• [ASSIGNMENT]: This exercise calls for copying every line below that holds the word "síntese".

[Stored data]

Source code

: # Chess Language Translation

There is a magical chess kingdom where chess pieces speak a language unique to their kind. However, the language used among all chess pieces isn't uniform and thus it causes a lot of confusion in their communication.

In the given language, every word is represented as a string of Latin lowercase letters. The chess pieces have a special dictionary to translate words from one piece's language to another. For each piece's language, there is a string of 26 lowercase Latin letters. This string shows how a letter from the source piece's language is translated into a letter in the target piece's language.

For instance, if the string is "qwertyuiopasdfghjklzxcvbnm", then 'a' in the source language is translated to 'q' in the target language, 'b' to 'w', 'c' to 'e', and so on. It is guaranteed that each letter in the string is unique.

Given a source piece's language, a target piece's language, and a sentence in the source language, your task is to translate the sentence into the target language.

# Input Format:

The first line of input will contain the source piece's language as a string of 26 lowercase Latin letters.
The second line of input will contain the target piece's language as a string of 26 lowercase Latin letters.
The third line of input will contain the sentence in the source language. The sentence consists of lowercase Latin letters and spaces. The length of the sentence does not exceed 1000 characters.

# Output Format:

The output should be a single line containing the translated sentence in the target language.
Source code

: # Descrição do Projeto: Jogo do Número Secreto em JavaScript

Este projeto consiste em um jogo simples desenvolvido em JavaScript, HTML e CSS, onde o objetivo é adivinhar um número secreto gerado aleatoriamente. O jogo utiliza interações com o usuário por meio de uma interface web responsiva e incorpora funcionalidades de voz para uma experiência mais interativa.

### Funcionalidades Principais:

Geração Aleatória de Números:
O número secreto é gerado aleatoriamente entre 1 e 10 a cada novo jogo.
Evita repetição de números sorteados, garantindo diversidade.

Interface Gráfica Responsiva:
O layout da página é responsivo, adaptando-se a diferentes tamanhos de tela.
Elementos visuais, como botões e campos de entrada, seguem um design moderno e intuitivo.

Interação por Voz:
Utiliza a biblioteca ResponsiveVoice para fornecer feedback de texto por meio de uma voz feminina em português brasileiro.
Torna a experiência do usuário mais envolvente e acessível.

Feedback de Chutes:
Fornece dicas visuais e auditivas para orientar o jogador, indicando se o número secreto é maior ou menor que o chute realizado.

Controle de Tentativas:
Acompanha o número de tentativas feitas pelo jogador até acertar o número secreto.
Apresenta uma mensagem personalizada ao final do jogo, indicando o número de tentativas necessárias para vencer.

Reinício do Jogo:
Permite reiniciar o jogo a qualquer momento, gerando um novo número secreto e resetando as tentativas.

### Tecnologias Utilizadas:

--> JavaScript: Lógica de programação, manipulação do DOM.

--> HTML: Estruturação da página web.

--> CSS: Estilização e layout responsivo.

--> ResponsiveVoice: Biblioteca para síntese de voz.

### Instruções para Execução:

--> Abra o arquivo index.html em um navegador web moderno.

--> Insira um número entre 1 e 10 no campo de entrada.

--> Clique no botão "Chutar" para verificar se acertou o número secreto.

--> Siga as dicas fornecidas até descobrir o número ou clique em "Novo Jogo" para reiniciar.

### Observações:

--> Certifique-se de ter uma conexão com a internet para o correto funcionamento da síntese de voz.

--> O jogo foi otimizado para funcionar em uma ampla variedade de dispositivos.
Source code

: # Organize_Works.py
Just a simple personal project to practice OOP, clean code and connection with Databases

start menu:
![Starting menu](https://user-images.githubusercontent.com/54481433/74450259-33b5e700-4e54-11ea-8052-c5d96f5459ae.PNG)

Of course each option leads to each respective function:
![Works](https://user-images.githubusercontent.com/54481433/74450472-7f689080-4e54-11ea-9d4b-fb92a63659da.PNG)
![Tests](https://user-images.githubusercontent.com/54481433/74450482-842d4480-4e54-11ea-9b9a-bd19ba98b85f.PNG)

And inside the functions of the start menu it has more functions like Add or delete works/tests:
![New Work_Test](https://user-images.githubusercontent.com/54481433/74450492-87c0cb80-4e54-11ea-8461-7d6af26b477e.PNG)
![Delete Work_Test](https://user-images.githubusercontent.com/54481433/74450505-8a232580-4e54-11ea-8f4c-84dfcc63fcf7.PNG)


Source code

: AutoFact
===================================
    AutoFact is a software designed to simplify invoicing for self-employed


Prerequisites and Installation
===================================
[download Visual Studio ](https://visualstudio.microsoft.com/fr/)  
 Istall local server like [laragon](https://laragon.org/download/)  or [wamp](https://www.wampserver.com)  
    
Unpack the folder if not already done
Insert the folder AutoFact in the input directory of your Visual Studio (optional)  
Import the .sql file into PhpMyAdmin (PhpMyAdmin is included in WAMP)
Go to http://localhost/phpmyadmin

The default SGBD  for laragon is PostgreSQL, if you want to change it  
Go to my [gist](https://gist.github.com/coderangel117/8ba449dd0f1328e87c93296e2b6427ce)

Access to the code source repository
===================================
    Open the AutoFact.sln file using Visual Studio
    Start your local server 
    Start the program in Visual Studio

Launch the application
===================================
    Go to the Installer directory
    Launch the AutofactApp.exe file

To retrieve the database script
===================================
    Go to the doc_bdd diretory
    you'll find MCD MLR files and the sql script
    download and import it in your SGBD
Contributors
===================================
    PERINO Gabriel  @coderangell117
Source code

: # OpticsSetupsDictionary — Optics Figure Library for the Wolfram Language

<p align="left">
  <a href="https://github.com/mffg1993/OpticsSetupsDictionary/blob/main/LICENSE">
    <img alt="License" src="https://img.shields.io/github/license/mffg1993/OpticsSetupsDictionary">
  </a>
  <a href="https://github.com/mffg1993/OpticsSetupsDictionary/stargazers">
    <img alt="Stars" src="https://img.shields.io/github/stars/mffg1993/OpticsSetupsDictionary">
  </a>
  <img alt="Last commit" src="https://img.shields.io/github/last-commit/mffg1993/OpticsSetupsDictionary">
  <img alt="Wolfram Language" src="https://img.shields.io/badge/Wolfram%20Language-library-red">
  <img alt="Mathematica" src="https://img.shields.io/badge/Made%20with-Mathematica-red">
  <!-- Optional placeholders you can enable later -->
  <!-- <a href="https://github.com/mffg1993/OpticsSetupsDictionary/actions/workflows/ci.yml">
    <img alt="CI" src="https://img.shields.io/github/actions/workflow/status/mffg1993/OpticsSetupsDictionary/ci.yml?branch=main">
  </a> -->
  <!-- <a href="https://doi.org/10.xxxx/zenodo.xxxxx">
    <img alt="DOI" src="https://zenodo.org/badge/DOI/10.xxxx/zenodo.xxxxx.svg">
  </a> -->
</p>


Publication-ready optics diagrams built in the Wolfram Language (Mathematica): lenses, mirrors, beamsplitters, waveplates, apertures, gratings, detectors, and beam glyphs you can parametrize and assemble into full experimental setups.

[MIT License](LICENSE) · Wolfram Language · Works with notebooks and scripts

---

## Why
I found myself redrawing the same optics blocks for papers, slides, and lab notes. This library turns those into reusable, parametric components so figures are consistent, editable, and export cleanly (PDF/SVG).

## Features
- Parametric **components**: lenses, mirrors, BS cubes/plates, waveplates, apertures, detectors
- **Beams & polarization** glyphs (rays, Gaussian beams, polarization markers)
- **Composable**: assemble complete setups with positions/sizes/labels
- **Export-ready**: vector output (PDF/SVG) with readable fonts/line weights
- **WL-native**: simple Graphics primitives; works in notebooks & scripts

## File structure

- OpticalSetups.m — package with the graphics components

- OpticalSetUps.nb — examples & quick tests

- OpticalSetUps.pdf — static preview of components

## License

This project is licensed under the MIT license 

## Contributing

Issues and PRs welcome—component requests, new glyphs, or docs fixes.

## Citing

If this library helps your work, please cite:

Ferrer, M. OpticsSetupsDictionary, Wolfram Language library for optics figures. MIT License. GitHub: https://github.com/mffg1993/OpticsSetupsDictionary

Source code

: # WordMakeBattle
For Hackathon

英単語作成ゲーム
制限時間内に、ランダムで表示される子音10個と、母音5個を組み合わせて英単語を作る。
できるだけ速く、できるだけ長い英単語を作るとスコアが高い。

• [EXERCISE RESPONSE]:
--> ResponsiveVoice: Biblioteca para síntese de voz.
--> Certifique-se de ter uma conexão com a internet para o correto funcionamento da síntese de voz.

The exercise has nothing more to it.